If your child is constantly choking, or his face begins to turn red, or the skin around the lips becomes blue, take the child to the doctor. In rare cases, this may indicate a problem requiring medical attention.
While your dad may be alarmed that you choke on the first spoonful of solid food, this happens quite often when the baby starts eating. You have to learn to eat solid food.
In the sucking reflex, babies move their tongue to the front of their mouth and then up to the palate. They make 10 to 20 sucking movements, and then a big gulp follows. With solid food, however, the tongue must almost reverse, sending the food to the back of the mouth.
Learning to swallow solid foods is not easy for a baby. And during the learning process, he may choke if food is directed to his windpipe instead of his stomach.
You can, however, make eating a much easier exercise when the baby does not choke. To do this, you need to master new feeding techniques.
Here are some expert tips.
Wait until the child starts to sit. If your child is constantly choking on food while eating, it is possible that he has not yet reached the stage of development at which he is ready for this. Your baby must be at least four or five months old before you start solid food.
What is the advice? Give the child solid food when he has already learned to sit more or less confidently. When your child eats while seated, gravity will help guide the food from the mouth into the esophagus.
Start with liquid food . When your baby is really hungry, breastfeed or give him a bottle first to satisfy his appetite a little. If your child is not so desperately hungry, he will be able to handle the difficult task of swallowing solid food more easily.
Eat rice. Rice grains are an ideal first food for children because children are rarely allergic to rice and can be thinned by mixing with plenty of milk.
Your baby will have less difficulty eating porridge if the consistency is more like liquids he is used to swallowing. Once your baby has learned to swallow rice porridge, you can gradually move on to thicker, coarser foods.
Let the first feedings be small . The first solid food feedings are for practice, not for real nutrition. An infant who is learning to eat only needs a few tablespoons of solid food a day to practice eating. The main nutrition should come from breast milk or artificial bottle feeding.

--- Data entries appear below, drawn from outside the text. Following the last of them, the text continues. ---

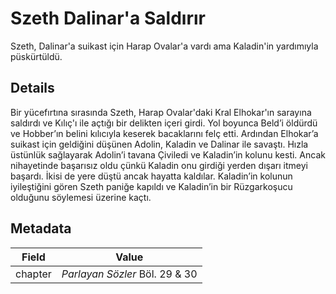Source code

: # Szeth Dalinar'a Saldırır
Szeth, Dalinar'a suikast için Harap Ovalar'a vardı ama Kaladin'in yardımıyla püskürtüldü.

## Details
Bir yücefırtına sırasında Szeth, Harap Ovalar'daki Kral Elhokar'ın sarayına saldırdı ve Kılıç'ı ile açtığı bir delikten içeri girdi. Yol boyunca Beld’i öldürdü ve Hobber’ın belini kılıcıyla keserek bacaklarını felç etti. Ardından Elhokar’a suikast için geldiğini düşünen Adolin, Kaladin ve Dalinar ile savaştı. Hızla üstünlük sağlayarak Adolin’i tavana Çiviledi ve Kaladin’in kolunu kesti. Ancak nihayetinde başarısız oldu çünkü Kaladin onu girdiği yerden dışarı itmeyi başardı. İkisi de yere düştü ancak hayatta kaldılar. Kaladin’in kolunun iyileştiğini gören Szeth paniğe kapıldı ve Kaladin’in bir Rüzgarkoşucu olduğunu söylemesi üzerine kaçtı.

## Metadata
| Field | Value |
| ----- | ----- |
| chapter | *Parlayan Sözler* Böl. 29 & 30 |
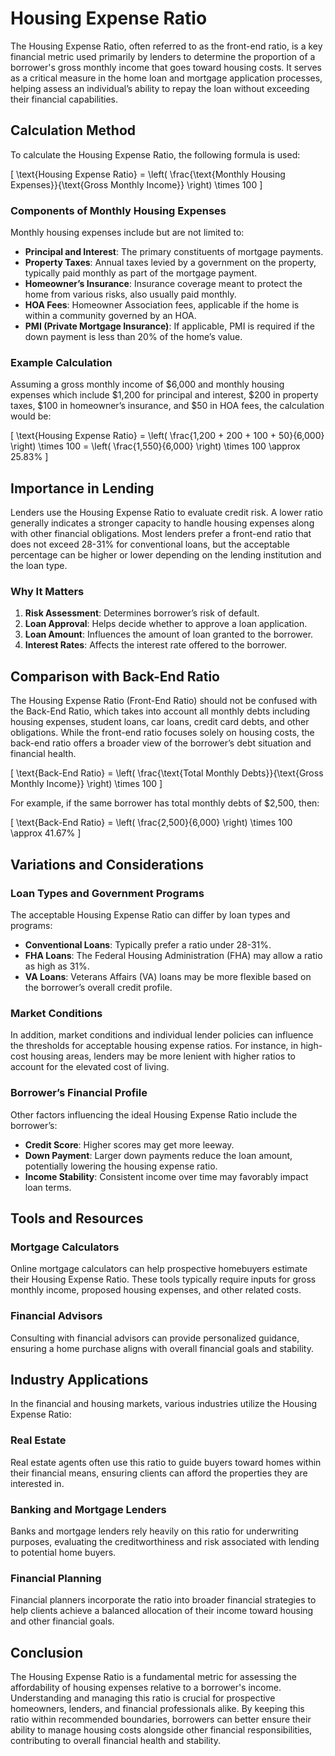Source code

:# Housing Expense Ratio

The Housing Expense Ratio, often referred to as the front-end ratio, is a key financial metric used primarily by lenders to determine the proportion of a borrower's gross monthly income that goes toward housing costs. It serves as a critical measure in the home loan and mortgage application processes, helping assess an individual’s ability to repay the loan without exceeding their financial capabilities.

## Calculation Method

To calculate the Housing Expense Ratio, the following formula is used:

\[ \text{Housing Expense Ratio} = \left( \frac{\text{Monthly Housing Expenses}}{\text{Gross Monthly Income}} \right) \times 100 \]

### Components of Monthly Housing Expenses

Monthly housing expenses include but are not limited to:

- **Principal and Interest**: The primary constituents of mortgage payments.
- **Property Taxes**: Annual taxes levied by a government on the property, typically paid monthly as part of the mortgage payment.
- **Homeowner’s Insurance**: Insurance coverage meant to protect the home from various risks, also usually paid monthly.
- **HOA Fees**: Homeowner Association fees, applicable if the home is within a community governed by an HOA.
- **PMI (Private Mortgage Insurance)**: If applicable, PMI is required if the down payment is less than 20% of the home’s value.

### Example Calculation

Assuming a gross monthly income of $6,000 and monthly housing expenses which include $1,200 for principal and interest, $200 in property taxes, $100 in homeowner’s insurance, and $50 in HOA fees, the calculation would be:

\[ \text{Housing Expense Ratio} = \left( \frac{1,200 + 200 + 100 + 50}{6,000} \right) \times 100 = \left( \frac{1,550}{6,000} \right) \times 100 \approx 25.83\% \]

## Importance in Lending

Lenders use the Housing Expense Ratio to evaluate credit risk. A lower ratio generally indicates a stronger capacity to handle housing expenses along with other financial obligations. Most lenders prefer a front-end ratio that does not exceed 28-31% for conventional loans, but the acceptable percentage can be higher or lower depending on the lending institution and the loan type.

### Why It Matters

1. **Risk Assessment**: Determines borrower’s risk of default.
2. **Loan Approval**: Helps decide whether to approve a loan application.
3. **Loan Amount**: Influences the amount of loan granted to the borrower.
4. **Interest Rates**: Affects the interest rate offered to the borrower.

## Comparison with Back-End Ratio

The Housing Expense Ratio (Front-End Ratio) should not be confused with the Back-End Ratio, which takes into account all monthly debts including housing expenses, student loans, car loans, credit card debts, and other obligations. While the front-end ratio focuses solely on housing costs, the back-end ratio offers a broader view of the borrower’s debt situation and financial health.

\[ \text{Back-End Ratio} = \left( \frac{\text{Total Monthly Debts}}{\text{Gross Monthly Income}} \right) \times 100 \]

For example, if the same borrower has total monthly debts of $2,500, then:

\[ \text{Back-End Ratio} = \left( \frac{2,500}{6,000} \right) \times 100 \approx 41.67\% \]

## Variations and Considerations

### Loan Types and Government Programs

The acceptable Housing Expense Ratio can differ by loan types and programs:
- **Conventional Loans**: Typically prefer a ratio under 28-31%.
- **FHA Loans**: The Federal Housing Administration (FHA) may allow a ratio as high as 31%.
- **VA Loans**: Veterans Affairs (VA) loans may be more flexible based on the borrower’s overall credit profile.

### Market Conditions

In addition, market conditions and individual lender policies can influence the thresholds for acceptable housing expense ratios. For instance, in high-cost housing areas, lenders may be more lenient with higher ratios to account for the elevated cost of living.

### Borrower’s Financial Profile

Other factors influencing the ideal Housing Expense Ratio include the borrower’s:
- **Credit Score**: Higher scores may get more leeway.
- **Down Payment**: Larger down payments reduce the loan amount, potentially lowering the housing expense ratio.
- **Income Stability**: Consistent income over time may favorably impact loan terms.

## Tools and Resources

### Mortgage Calculators

Online mortgage calculators can help prospective homebuyers estimate their Housing Expense Ratio. These tools typically require inputs for gross monthly income, proposed housing expenses, and other related costs.

### Financial Advisors

Consulting with financial advisors can provide personalized guidance, ensuring a home purchase aligns with overall financial goals and stability.

## Industry Applications

In the financial and housing markets, various industries utilize the Housing Expense Ratio:

### Real Estate

Real estate agents often use this ratio to guide buyers toward homes within their financial means, ensuring clients can afford the properties they are interested in.

### Banking and Mortgage Lenders

Banks and mortgage lenders rely heavily on this ratio for underwriting purposes, evaluating the creditworthiness and risk associated with lending to potential home buyers.

### Financial Planning

Financial planners incorporate the ratio into broader financial strategies to help clients achieve a balanced allocation of their income toward housing and other financial goals.

## Conclusion

The Housing Expense Ratio is a fundamental metric for assessing the affordability of housing expenses relative to a borrower's income. Understanding and managing this ratio is crucial for prospective homeowners, lenders, and financial professionals alike. By keeping this ratio within recommended boundaries, borrowers can better ensure their ability to manage housing costs alongside other financial responsibilities, contributing to overall financial health and stability.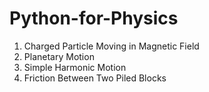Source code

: # Python-for-Physics

1. Charged Particle Moving in Magnetic Field
2. Planetary Motion
3. Simple Harmonic Motion
4. Friction Between Two Piled Blocks
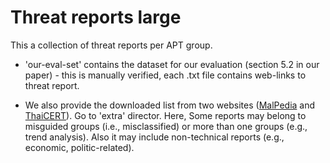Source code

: # Threat reports large 

This a collection of threat reports per APT group. 

 - 'our-eval-set' contains the dataset for our evaluation (section 5.2 in our paper) - this is manually verified, each .txt file contains web-links to threat report.

 - We also provide the downloaded list from two websites ([MalPedia](https://malpedia.caad.fkie.fraunhofer.de/) and [ThaiCERT](https://www.thaicert.or.th/en/homepage/)). Go to 'extra' director. Here, Some reports may belong to misguided groups (i.e., misclassified) or more than one groups (e.g., trend analysis). Also it may include non-technical reports (e.g., economic, politic-related).
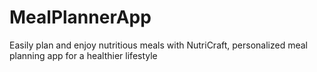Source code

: # MealPlannerApp
Easily plan and enjoy nutritious meals with NutriCraft, personalized meal planning app for a healthier lifestyle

Start with a small amount of food . When your child opens his mouth, place a pea-sized portion of food on the front of his tongue. A large portion of food will make the whole process of swallowing more difficult for him, and if you put it on the back of the tongue, your child is likely to choke on it.
Do everything calmly, carefully and slowly. Take your time if your child is having difficulty with a new food.
If your child chokes on a particular type of food, such as potatoes or minced meat, pediatricians recommend not eating the food for a few days, then trying it again in a thinner consistency.